Doch es geht mit dem Schlamassel heruntergewirtschafteten Muskeln noch weiter: Wenn die Speicher einmal mit Kohlenhydraten gefüllt sind (und glaube mir... das geht schneller als du denkst), dann schwappt das Zuviel an weiterhin angelieferten Kohlenhydraten fleißig in die dritte Speichermöglichkeit:
3. Fettspeicher
Hier haben Unmengen an Kohlenhydrate platz. Denn diese Speicher sind dehnfähig.

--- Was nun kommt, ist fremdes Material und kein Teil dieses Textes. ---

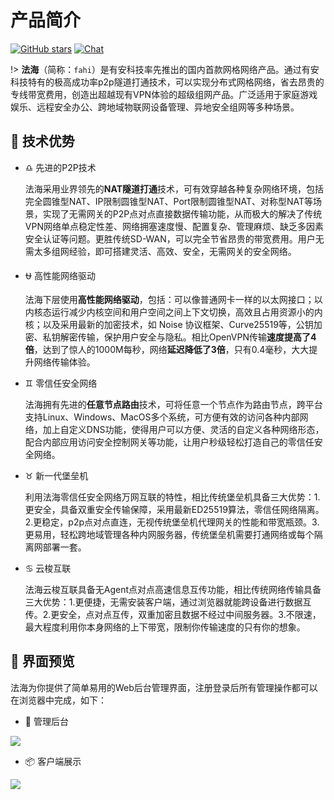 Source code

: # 产品简介

[![GitHub stars](https://img.shields.io/github/stars/Safe3/fahi.svg?label=关注&nbsp;法海&style=for-the-badge)](https://github.com/Safe3/fahi)
[![Chat](https://img.shields.io/badge/Discuss-加入讨论组-7289da.svg?style=for-the-badge)](https://github.com/Safe3/fahi/discussions)

!> **法海**（简称：`fahi`）是有安科技率先推出的国内首款网格网络产品。通过有安科技特有的极高成功率p2p隧道打通技术，可以实现分布式网格网络，省去昂贵的专线带宽费用，创造出超越现有VPN体验的超级组网产品。广泛适用于家庭游戏娱乐、远程安全办公、跨地域物联网设备管理、异地安全组网等多种场景。


## :dart: 技术优势 <!-- {docsify-ignore} -->
- :libra: 先进的P2P技术

  法海采用业界领先的**NAT隧道打通**技术，可有效穿越各种复杂网络环境，包括完全圆锥型NAT、IP限制圆锥型NAT、Port限制圆锥型NAT、对称型NAT等场景，实现了无需网关的P2P点对点直接数据传输功能，从而极大的解决了传统VPN网络单点稳定性差、网络拥塞速度慢、配置复杂、管理麻烦、缺乏多因素安全认证等问题。更胜传统SD-WAN，可以完全节省昂贵的带宽费用。用户无需太多组网经验，即可搭建灵活、高效、安全，无需网关的安全网络。
  
- :ophiuchus: 高性能网络驱动

  法海下层使用**高性能网络驱动**，包括：可以像普通网卡一样的以太网接口；以内核态运行减少内核空间和用户空间之间上下文切换，高效且占用资源小的内核；以及采用最新的加密技术，如 Noise 协议框架、Curve25519等，公钥加密、私钥解密传输，保护用户安全与隐私。相比OpenVPN传输**速度提高了4倍**，达到了惊人的1000M每秒，网络**延迟降低了3倍**，只有0.4毫秒，大大提升网络传输体验。
  
- :gemini: 零信任安全网络

  法海拥有先进的**任意节点路由**技术，可将任意一个节点作为路由节点，跨平台支持Linux、Windows、MacOS多个系统，可方便有效的访问各种内部网络，加上自定义DNS功能，使得用户可以方便、灵活的自定义各种网络形态，配合内部应用访问安全控制网关等功能，让用户秒级轻松打造自己的零信任安全网络。
  
- :taurus: 新一代堡垒机

  利用法海零信任安全网络万网互联的特性，相比传统堡垒机具备三大优势：1.更安全，具备双重安全传输保障，采用最新ED25519算法，零信任网络隔离。2.更稳定，p2p点对点直连，无视传统堡垒机代理网关的性能和带宽瓶颈。3.更易用，轻松跨地域管理各种内网服务器，传统堡垒机需要打通网络或每个隔离网部署一套。
  
- :cancer: 云梭互联

  法海云梭互联具备无Agent点对点高速信息互传功能，相比传统网络传输具备三大优势：1.更便捷，无需安装客户端，通过浏览器就能跨设备进行数据互传。2.更安全，点对点互传，双重加密且数据不经过中间服务器。3.不限速，最大程度利用你本身网络的上下带宽，限制你传输速度的只有你的想象。
  
  

##  :art: 界面预览 <!-- {docsify-ignore} -->

法海为你提供了简单易用的Web后台管理界面，注册登录后所有管理操作都可以在浏览器中完成，如下：

- :oden: 管理后台

![](https://fahi.uusec.com/_media/fahi-web.jpeg)

- :package: 客户端展示

![](https://fahi.uusec.com/_media/mac-client.png)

Die Lösung: Krafttraining! Denn jedes bisschen mehr Muskulatur kann zum einen mehr Kohlenhydrate zwischenspeichern, was demnach deutlich weniger in die Fettspeicher treiben wird. Zum anderen verbrennen mehr Muskeln die gelagerten Kohlenhydrate bedeutend besser. Damit die Speicher für die nächste Lieferung wieder entleerter sind. Bau Muskeln auf. Sorge für regelmäßiges Eiweiß, dem Baustoff deiner Muskeln. Wenn du zudem noch den Kohlenhydratanteil in deiner Ernährung etwas reduzieren indem du ab und zu mal eine Mahlzeit durch einen Protein Shake ersetzt, werden die Kohlenhydrate in deinen Muskelzellen immer genügend Platz haben und den Umweg in die Fettzellen nicht in Kauf nehmen.